Baroness Nicholson of Winterbourne, center, and conferencegoers sing at the Tabernacle on Temple Square in Salt Lake City on Thursday, April 21, 2022.

Mengshin Lin, Deseret News

Editor’s note: The full version of this article is available at

An international group of men and women trying to make a difference sat in the historic Salt Lake Tabernacle choir seats last week and listened raptly as Elder L. Whitney Clayton, an emeritus General Authority Seventy, shared a relevant story.

William Clayton, Elder Clayton’s great-great-grandfather, was camped in muddy 1840s Iowa when he received the good news that his wife had delivered a “fine, fat boy” back in Nauvoo, Illinois. Feeling inspired, William sat down on a log and penned the words to the famous pioneer hymn, “Come, Come, Ye Saints.”

The group sang a verse, then listened in awe as Richard Elliott, principal organist for the Tabernacle Choir at Temple Square, performed a rousing solo arrangement of the hymn that rang and soared through the famed building. The heartfelt singing combined with the invigorating sound of the Tabernacle organ moved some to tears.

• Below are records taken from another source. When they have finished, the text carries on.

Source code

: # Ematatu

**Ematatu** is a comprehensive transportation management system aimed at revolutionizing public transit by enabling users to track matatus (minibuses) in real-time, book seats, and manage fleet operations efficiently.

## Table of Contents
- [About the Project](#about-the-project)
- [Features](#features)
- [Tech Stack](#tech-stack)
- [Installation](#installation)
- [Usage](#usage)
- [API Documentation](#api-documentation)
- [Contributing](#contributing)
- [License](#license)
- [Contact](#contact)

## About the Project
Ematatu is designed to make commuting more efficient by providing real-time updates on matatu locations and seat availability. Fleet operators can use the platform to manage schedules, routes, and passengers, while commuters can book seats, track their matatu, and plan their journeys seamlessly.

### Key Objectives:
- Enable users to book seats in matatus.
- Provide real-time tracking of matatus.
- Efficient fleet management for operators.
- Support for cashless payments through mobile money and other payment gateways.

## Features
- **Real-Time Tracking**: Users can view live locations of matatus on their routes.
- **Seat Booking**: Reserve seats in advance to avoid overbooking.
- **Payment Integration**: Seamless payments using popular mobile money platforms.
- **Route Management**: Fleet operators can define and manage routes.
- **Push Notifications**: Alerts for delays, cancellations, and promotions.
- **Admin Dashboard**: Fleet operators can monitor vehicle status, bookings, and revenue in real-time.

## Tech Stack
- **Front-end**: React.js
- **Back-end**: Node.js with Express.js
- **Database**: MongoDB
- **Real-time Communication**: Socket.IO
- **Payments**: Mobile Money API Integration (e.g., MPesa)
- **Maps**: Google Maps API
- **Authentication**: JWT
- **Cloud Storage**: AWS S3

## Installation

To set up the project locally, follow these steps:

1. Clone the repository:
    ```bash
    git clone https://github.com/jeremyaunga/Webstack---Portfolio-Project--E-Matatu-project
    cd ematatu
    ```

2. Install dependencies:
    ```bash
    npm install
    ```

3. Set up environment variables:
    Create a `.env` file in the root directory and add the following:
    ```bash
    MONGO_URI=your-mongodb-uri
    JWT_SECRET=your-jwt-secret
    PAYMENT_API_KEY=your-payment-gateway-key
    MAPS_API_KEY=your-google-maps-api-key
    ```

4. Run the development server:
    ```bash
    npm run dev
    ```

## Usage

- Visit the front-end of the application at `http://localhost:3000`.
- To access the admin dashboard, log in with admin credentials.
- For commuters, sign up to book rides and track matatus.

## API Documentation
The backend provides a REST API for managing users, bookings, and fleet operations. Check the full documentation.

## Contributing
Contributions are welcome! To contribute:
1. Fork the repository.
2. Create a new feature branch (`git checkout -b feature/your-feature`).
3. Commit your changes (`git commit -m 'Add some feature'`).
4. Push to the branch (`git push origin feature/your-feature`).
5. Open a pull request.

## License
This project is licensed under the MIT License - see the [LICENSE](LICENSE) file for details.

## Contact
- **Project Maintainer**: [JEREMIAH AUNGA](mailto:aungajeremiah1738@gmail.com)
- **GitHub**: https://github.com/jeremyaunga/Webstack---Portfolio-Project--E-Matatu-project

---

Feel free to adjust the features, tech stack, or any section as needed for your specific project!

“It sounded so wonderfully that it hits the heights of the heavens,” said Baroness Emma Nicholson of Winterbourne, chairman of the AMAR Foundation.

The Latter-day Saint hymn of faith, resilience and hope related directly to why the multi-continental, multinational group had gathered for a two-day conference in Salt Lake City — to explore how music therapy that might improve the mental health of refugees who are under incredible stress and duress.

As part of their conference, the group also met with Elder Jeffrey R. Holland of the Quorum of the Twelve Apostles.